Leonard Carpenter Meeker (April 4, 1916 – November 29, 2014) was an American politician, lawyer and diplomat who served as the U.S. Ambassador to Romania. He was the father of Sarah Meeker Jensen FAIA and Charles Meeker, 34th Mayor of Raleigh, North Carolina.

Early life and education 
Meeker graduated from Deerfield Academy and Amherst College, and went on to graduate from Harvard Law School, where he was on the board of editors of the Harvard Law Review.

Government service 
During World War II, Meeker worked behind Communist lines in China in the Office of Strategic Services. He was honorably discharged from the United States Army in 1946 with the rank of First lieutenant. After the war ended, he began work as a lawyer at the United States Department of the Treasury and later in the office of the Solicitor General of the United States.
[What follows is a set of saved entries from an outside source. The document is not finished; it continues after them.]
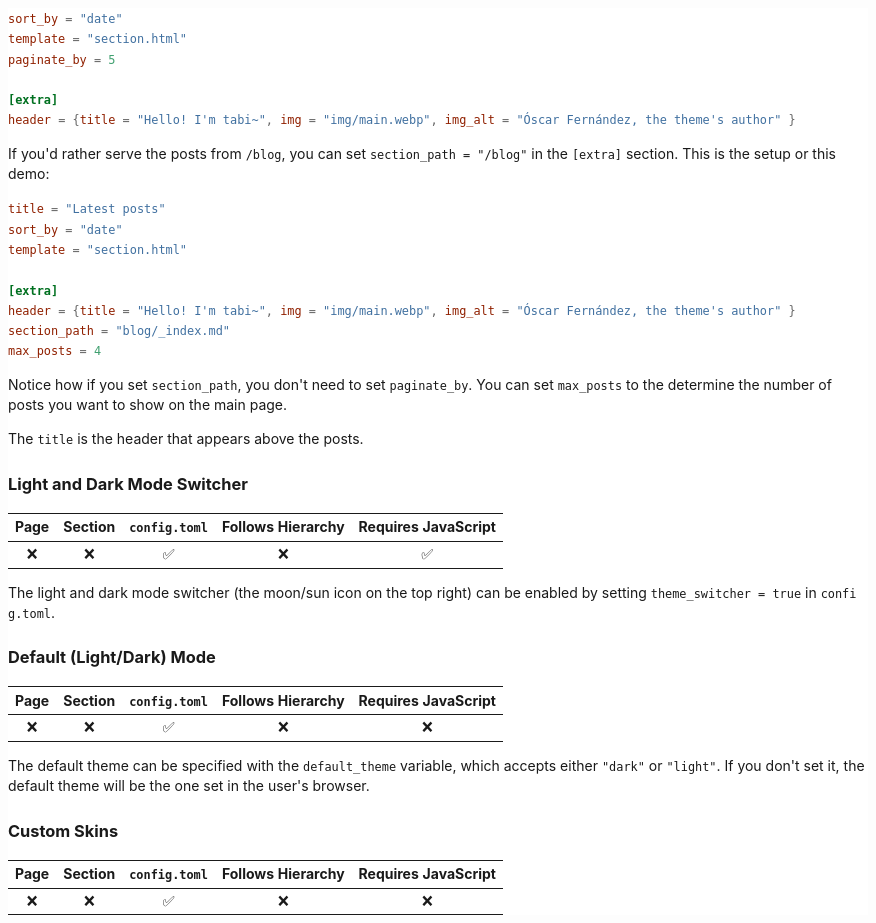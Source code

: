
 ```toml
sort_by = "date"
template = "section.html"
paginate_by = 5

[extra]
header = {title = "Hello! I'm tabi~", img = "img/main.webp", img_alt = "Óscar Fernández, the theme's author" }
```

If you'd rather serve the posts from `/blog`, you can set `section_path = "/blog"` in the `[extra]` section. This is the setup or this demo:

```toml
title = "Latest posts"
sort_by = "date"
template = "section.html"

[extra]
header = {title = "Hello! I'm tabi~", img = "img/main.webp", img_alt = "Óscar Fernández, the theme's author" }
section_path = "blog/_index.md"
max_posts = 4
```

Notice how if you set `section_path`, you don't need to set `paginate_by`. You can set `max_posts` to the determine the number of posts you want to show on the main page.

The `title` is the header that appears above the posts.

### Light and Dark Mode Switcher

| Page | Section | `config.toml` | Follows Hierarchy | Requires JavaScript |
|:----:|:-------:|:-------------:|:-----------------:|:-------------------:|
|  ❌  |   ❌    |      ✅       |         ❌        |         ✅          |

The light and dark mode switcher (the moon/sun icon on the top right) can be enabled by setting `theme_switcher = true` in  `config.toml`.

### Default (Light/Dark) Mode

| Page | Section | `config.toml` | Follows Hierarchy | Requires JavaScript |
|:----:|:-------:|:-------------:|:-----------------:|:-------------------:|
|  ❌  |   ❌    |      ✅       |         ❌        |         ❌          |

The default theme can be specified with the `default_theme` variable, which accepts either `"dark"` or `"light"`. If you don't set it, the default theme will be the one set in the user's browser.

### Custom Skins

| Page | Section | `config.toml` | Follows Hierarchy | Requires JavaScript |
|:----:|:-------:|:-------------:|:-----------------:|:-------------------:|
|  ❌  |   ❌    |      ✅       |         ❌        |         ❌          |


[^1]: If you're using a remote Git repository, you might want to automate the process of updating the `updated` field. Here's a guide for that: [Zola Git Pre-Commit Hook: Updating Post Dates](https://osc.garden/blog/zola-date-git-hook/).
[^2]: To encode your email in base64 you can use [online tools](https://www.base64encode.org/) or, on your terminal, run: `printf 'mail@example.com' | base64`.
During the Kennedy Administration, Meeker worked as an advisor to U.S. Secretary of State Dean Rusk and helped President Kennedy defuse the Cuban Missile Crisis. Meeker went on to serve as a legal advisor to President Lyndon B Johnson. During his time as an advisor, he worked on treaties with Austria, a peace treaty with Japan, and on a variety of United Nations affairs.

In 1969, Meeker was nominated by President Richard Nixon to serve as ambassador to Romania. He left the role after Nixon's 1972 re-election.

Later life 
After retirement from government service, Meeker worked as an attorney for the Center for Law and Social Policy in Washington, D.C., where he practiced law in the federal courts on matters related to the environment, consumer protection, and human rights.

Meeker also served as chairman of the board of the Contemporary Music Forum and as a member of the boards of the Union of Concerned Scientists and National Academy of Sciences. In 1986, Meeker attended a conference in Moscow on a comprehensive ban of Nuclear weapons testing.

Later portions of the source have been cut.